Non, non, NON !!! C'est cette vie-là qui est un cauchemar et pas l'autre qui n'est qu'un rêve ! Bon sang, mais comment j'ai fait pour m'enferrer dans un enfer pareil ! On passe son temps à rêver sa vie, on jure ses grands dieux qu'on ne fera pas comme les autres et puis, finalement, on suit mécaniquement les rails d'une voie toute tracée, parce que c'est plus simple, parce que ça évite d'avoir à se battre ! Sauf qu'un jour, on se réveille et, en ouvrant les yeux, on se rend compte qu'on est en plein cauchemar... Est-ce qu'il est trop tard ? Est-ce qu'il est trop tard, ce jour-là ? Par pitié, quelqu'un, dites-moi qu'il n'est pas trop tard...!!!!
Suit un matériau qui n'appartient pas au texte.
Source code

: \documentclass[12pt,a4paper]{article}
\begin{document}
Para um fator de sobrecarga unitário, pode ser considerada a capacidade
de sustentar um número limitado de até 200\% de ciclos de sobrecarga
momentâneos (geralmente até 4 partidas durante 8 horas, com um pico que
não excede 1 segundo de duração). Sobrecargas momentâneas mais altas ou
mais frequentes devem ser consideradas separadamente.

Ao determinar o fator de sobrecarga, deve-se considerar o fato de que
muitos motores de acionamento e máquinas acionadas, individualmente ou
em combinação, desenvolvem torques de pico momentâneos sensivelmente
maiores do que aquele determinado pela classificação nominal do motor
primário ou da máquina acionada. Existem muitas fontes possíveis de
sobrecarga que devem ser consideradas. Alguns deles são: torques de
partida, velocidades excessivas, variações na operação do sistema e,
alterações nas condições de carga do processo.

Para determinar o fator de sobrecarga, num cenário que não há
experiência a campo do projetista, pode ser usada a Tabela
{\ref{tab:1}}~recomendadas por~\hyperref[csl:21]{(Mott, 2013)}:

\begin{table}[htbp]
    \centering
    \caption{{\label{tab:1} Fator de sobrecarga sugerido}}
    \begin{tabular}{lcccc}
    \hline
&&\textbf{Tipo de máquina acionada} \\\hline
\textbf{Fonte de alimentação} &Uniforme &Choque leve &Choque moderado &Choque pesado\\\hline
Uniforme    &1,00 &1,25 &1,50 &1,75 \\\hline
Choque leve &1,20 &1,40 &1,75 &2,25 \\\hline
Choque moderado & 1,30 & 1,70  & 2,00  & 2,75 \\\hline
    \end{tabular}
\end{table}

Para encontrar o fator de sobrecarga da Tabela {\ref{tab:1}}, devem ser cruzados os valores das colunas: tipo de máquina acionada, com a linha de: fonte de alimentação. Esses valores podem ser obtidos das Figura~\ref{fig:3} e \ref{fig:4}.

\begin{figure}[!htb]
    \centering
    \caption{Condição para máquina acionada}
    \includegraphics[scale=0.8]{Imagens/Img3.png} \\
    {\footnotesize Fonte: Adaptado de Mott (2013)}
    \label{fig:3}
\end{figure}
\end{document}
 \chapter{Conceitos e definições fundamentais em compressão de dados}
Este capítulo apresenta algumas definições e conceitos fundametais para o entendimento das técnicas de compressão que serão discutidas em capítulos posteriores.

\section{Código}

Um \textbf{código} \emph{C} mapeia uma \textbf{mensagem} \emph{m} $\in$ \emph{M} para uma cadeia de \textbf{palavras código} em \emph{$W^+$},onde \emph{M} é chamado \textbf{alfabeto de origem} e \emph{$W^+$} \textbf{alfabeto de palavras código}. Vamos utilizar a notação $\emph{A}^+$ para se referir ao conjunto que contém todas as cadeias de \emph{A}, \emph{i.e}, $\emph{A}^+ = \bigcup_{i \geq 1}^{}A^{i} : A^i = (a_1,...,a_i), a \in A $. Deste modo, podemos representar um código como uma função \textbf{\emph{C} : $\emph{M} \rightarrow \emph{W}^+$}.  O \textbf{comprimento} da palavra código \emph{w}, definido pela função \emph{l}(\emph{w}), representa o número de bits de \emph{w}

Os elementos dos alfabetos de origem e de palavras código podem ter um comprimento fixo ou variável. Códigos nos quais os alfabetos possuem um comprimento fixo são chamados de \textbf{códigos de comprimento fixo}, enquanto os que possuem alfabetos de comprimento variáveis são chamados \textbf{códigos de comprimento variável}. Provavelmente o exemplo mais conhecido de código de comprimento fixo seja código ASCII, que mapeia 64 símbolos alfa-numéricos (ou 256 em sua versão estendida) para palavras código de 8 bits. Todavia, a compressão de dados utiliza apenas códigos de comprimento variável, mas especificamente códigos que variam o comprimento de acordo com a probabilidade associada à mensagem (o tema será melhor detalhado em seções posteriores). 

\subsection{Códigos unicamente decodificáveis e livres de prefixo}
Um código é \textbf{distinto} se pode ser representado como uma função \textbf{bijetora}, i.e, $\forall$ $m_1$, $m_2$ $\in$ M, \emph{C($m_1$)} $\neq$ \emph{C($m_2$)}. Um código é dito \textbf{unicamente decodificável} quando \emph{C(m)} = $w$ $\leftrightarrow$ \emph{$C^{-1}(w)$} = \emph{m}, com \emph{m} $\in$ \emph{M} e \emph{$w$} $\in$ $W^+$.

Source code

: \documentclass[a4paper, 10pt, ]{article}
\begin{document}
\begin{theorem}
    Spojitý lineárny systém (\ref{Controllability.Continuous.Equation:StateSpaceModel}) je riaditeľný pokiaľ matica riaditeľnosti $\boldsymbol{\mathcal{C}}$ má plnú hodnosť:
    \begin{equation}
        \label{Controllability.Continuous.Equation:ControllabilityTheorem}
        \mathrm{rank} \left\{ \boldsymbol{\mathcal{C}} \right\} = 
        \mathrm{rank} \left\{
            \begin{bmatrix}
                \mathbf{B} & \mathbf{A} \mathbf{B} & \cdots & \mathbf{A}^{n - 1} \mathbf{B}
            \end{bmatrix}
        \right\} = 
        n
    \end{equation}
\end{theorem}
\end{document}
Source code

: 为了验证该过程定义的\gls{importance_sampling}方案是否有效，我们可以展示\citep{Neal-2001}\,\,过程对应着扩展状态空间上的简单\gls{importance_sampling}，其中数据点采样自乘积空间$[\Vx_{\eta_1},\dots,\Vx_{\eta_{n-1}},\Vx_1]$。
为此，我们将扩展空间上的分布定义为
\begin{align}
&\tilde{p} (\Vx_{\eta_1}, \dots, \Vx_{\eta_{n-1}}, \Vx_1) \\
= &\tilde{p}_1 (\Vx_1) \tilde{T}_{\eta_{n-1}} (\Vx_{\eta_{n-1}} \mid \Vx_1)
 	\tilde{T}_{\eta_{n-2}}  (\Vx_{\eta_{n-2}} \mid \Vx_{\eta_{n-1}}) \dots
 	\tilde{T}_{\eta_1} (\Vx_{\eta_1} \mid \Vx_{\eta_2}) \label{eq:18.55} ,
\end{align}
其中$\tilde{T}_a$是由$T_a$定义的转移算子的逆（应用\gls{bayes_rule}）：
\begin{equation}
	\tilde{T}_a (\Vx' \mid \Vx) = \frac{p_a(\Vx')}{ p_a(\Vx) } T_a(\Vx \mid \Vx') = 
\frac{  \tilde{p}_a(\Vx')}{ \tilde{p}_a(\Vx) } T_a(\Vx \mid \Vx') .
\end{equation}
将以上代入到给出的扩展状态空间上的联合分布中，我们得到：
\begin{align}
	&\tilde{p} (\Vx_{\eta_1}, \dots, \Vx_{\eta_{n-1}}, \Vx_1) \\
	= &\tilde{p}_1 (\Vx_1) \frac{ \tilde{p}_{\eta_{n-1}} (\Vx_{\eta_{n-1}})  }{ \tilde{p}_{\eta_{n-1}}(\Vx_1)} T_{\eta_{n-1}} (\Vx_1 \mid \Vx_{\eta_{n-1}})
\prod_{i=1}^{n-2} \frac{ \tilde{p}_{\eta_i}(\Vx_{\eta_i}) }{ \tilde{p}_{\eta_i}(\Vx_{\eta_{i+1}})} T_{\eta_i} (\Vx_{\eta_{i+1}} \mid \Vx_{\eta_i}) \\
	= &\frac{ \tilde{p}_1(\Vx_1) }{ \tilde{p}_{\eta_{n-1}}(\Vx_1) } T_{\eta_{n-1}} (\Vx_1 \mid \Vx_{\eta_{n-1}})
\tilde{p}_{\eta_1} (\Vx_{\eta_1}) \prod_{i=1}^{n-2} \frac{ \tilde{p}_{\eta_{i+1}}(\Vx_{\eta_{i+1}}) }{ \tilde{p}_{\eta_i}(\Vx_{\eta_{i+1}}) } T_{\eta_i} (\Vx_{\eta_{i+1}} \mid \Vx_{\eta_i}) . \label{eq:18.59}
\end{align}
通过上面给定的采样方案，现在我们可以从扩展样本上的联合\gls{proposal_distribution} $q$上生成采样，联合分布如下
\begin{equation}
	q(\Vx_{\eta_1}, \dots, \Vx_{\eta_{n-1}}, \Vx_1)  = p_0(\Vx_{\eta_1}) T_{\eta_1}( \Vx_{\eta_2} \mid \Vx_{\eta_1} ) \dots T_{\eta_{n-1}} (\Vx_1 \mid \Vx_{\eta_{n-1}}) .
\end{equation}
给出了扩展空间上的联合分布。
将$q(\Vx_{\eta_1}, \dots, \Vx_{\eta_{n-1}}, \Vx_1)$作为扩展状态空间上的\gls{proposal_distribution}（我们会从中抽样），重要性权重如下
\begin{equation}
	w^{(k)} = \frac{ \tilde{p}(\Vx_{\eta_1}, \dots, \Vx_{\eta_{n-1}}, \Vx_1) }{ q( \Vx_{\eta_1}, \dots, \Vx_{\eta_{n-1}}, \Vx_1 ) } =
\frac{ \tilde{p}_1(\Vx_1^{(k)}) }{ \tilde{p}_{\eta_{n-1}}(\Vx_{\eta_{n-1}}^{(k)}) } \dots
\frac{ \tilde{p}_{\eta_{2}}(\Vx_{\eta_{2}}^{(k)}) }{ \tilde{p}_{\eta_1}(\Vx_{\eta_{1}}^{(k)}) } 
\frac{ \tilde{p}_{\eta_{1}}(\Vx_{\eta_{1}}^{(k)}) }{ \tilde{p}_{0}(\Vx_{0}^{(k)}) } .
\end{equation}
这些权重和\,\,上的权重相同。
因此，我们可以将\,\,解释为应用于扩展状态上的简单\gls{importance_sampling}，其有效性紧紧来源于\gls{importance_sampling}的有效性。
"Ah, au fait, ajouta-t-elle négligeamment. Je ne t'ai pas dit, mais Maman mange avec nous, ce soir."

Le coup de grâce. Peter se sentit un peu plus pris au piège et eut toutes les peines du monde à inspirer une bouffée d'air. Cette vieille peau... Elle devait avoir un sixième sens, ce n'était pas possible autrement. Elle savait quand il fallait venir pour l'achever. La mise à mort était pour ce soir, il n'y avait pas de doute.

Il repensa à la mort aux rats qui était dans le garage. Ce serait facile... Ce serait si facile...

"Ça ne te dérange pas, j'espère ?" continua-t-elle d'un ton indifférent.

Il eut quelques seconde de silence, puis il finit par répondre, faussement détaché :

"Non, pas du tout."


Ce sera si facile...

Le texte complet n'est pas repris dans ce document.